Lo natural no renuncia a dejar estelas de su renovación en todas partes. Una de las más frecuentes, conspicuas y urbanas son las hordas de negros vencejos que chirrían sobre nuestras cabezas por todas partes. No hay azul sobre las ciudades y los pueblos que en estos días no sea patrullado por bandadas de estas aves. Fáciles de reconocer, no sólo por sus gritos, sino también por la silueta con alas muy largas y curvadas hacia atrás, como guadañas. Su notable envergadura, unos 40 centímetros, y su tamaño corporal de casi 20 centímetros, llenan los ojos de cualquiera que desee levantar la cabeza. La población española de vencejos supera los cuatro millones de individuos, que se concentran especialmente sobre los cascos antiguos, grandes monumentos y edificios históricos, dado que precisan agujeros inaccesibles para instalar su nido. Su chillido hiere al tímpano por lo agudo, pero esas aves nos están haciendo un favor al segar miles de millones de insectos. Baste recordar que resulta normal que cada ceba entregada a un pollo llegue a estar formada por varios centenares de pequeños insectos.

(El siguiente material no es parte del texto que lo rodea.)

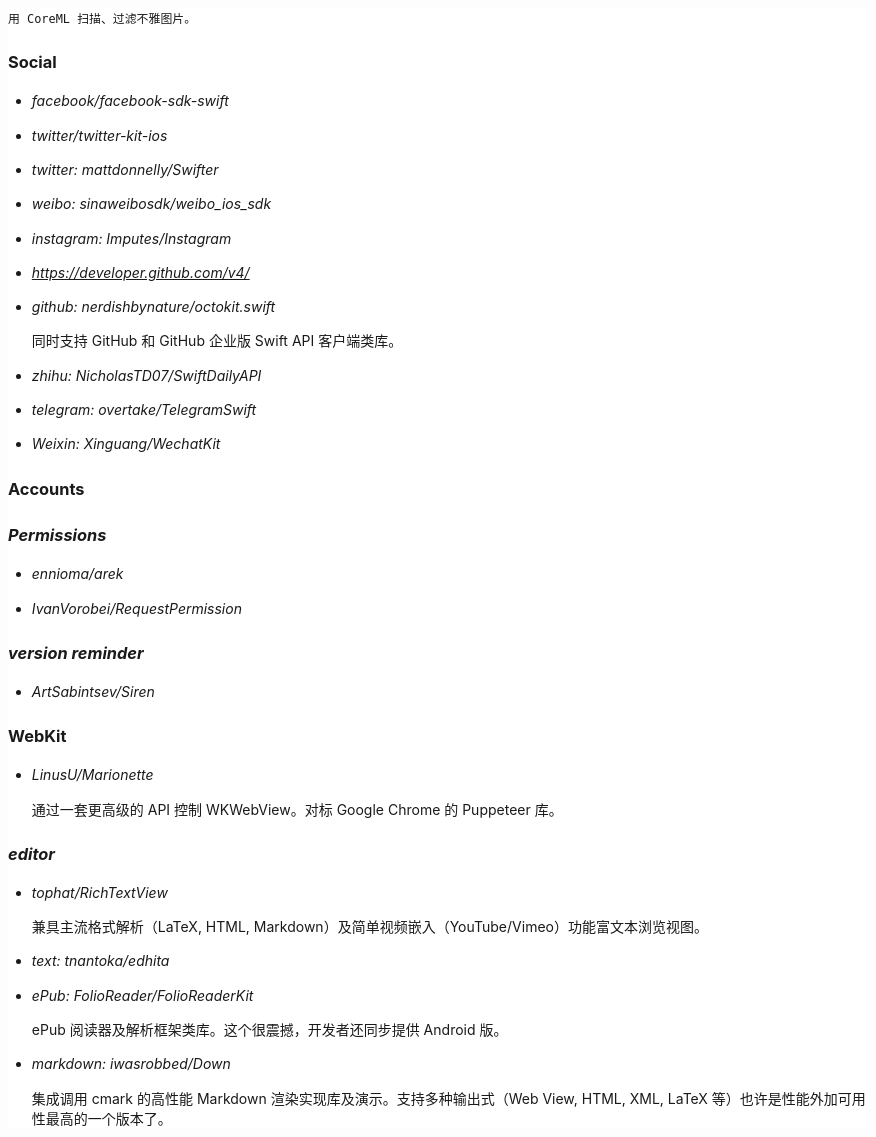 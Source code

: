 	用 CoreML 扫描、过滤不雅图片。

### Social

- *facebook/facebook-sdk-swift*

- *twitter/twitter-kit-ios*

- *twitter: mattdonnelly/Swifter*

- *weibo: sinaweibosdk/weibo_ios_sdk*

- *instagram: Imputes/Instagram*

- *https://developer.github.com/v4/*

- *github: nerdishbynature/octokit.swift*

	同时支持 GitHub 和 GitHub 企业版 Swift API 客户端类库。

- *zhihu: NicholasTD07/SwiftDailyAPI*

- *telegram: overtake/TelegramSwift*

- *Weixin: Xinguang/WechatKit*

### Accounts

### *Permissions*

- *ennioma/arek*

- *IvanVorobei/RequestPermission*

### *version reminder*

- *ArtSabintsev/Siren*

### WebKit

- *LinusU/Marionette*

	通过一套更高级的 API 控制 WKWebView。对标 Google Chrome 的 Puppeteer 库。

### *editor*

- *tophat/RichTextView*

	兼具主流格式解析（LaTeX, HTML, Markdown）及简单视频嵌入（YouTube/Vimeo）功能富文本浏览视图。

- *text: tnantoka/edhita*

- *ePub: FolioReader/FolioReaderKit*

	ePub 阅读器及解析框架类库。这个很震撼，开发者还同步提供 Android 版。

- *markdown: iwasrobbed/Down*

	集成调用 cmark 的高性能 Markdown 渲染实现库及演示。支持多种输出式（Web View, HTML, XML, LaTeX 等）也许是性能外加可用性最高的一个版本了。
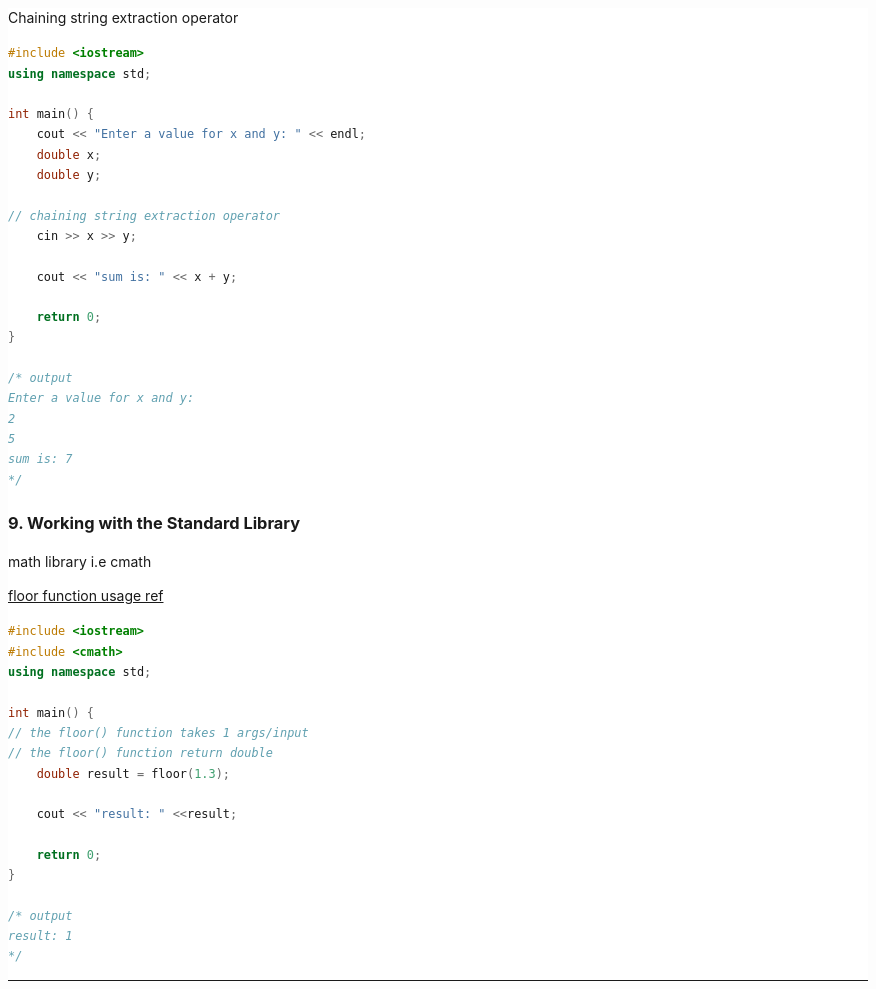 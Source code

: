 
Chaining string extraction operator

```cpp
#include <iostream>
using namespace std;

int main() {
    cout << "Enter a value for x and y: " << endl;
    double x;
    double y;

// chaining string extraction operator
    cin >> x >> y;

    cout << "sum is: " << x + y;

    return 0;
}

/* output
Enter a value for x and y:
2
5
sum is: 7
*/
```

### 9. Working with the Standard Library<a id="015"></a>

math library i.e cmath

[floor function usage ref](https://cplusplus.com/reference/cmath/floor/)

```cpp
#include <iostream>
#include <cmath>
using namespace std;

int main() {
// the floor() function takes 1 args/input
// the floor() function return double
    double result = floor(1.3);

    cout << "result: " <<result;

    return 0;
}

/* output
result: 1
*/
```

---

Los vencejos son portentosos viajeros que pueden recorrer varios millones de kilómetros a lo largo de su vida. Las poblaciones del este de Siberia pasan los meses fríos en el corazón de África, lo que supone un viaje de, como mínimo, 30.000 kilómetros anuales. No resulta nada excepcional para un vencejo recorrer entre 1.000 y 1.500 kilómetros diarios en pos de su alimento. Y quizá lo más llamativo sea que no se posan para descansar, ni siquiera de noche, cuando dormitan en el aire tras elevarse a miles de metros de altura. Es más, a excepción de las temporadas en que cuidan de su nido en época de cría, comen, beben y copulan sin dejar de volar. Sus patas semiatrofiadas les impiden despegar si caen a una superficie llana, y por eso sus nidos se encuentran en lugares que les posibilitan el dejarse caer.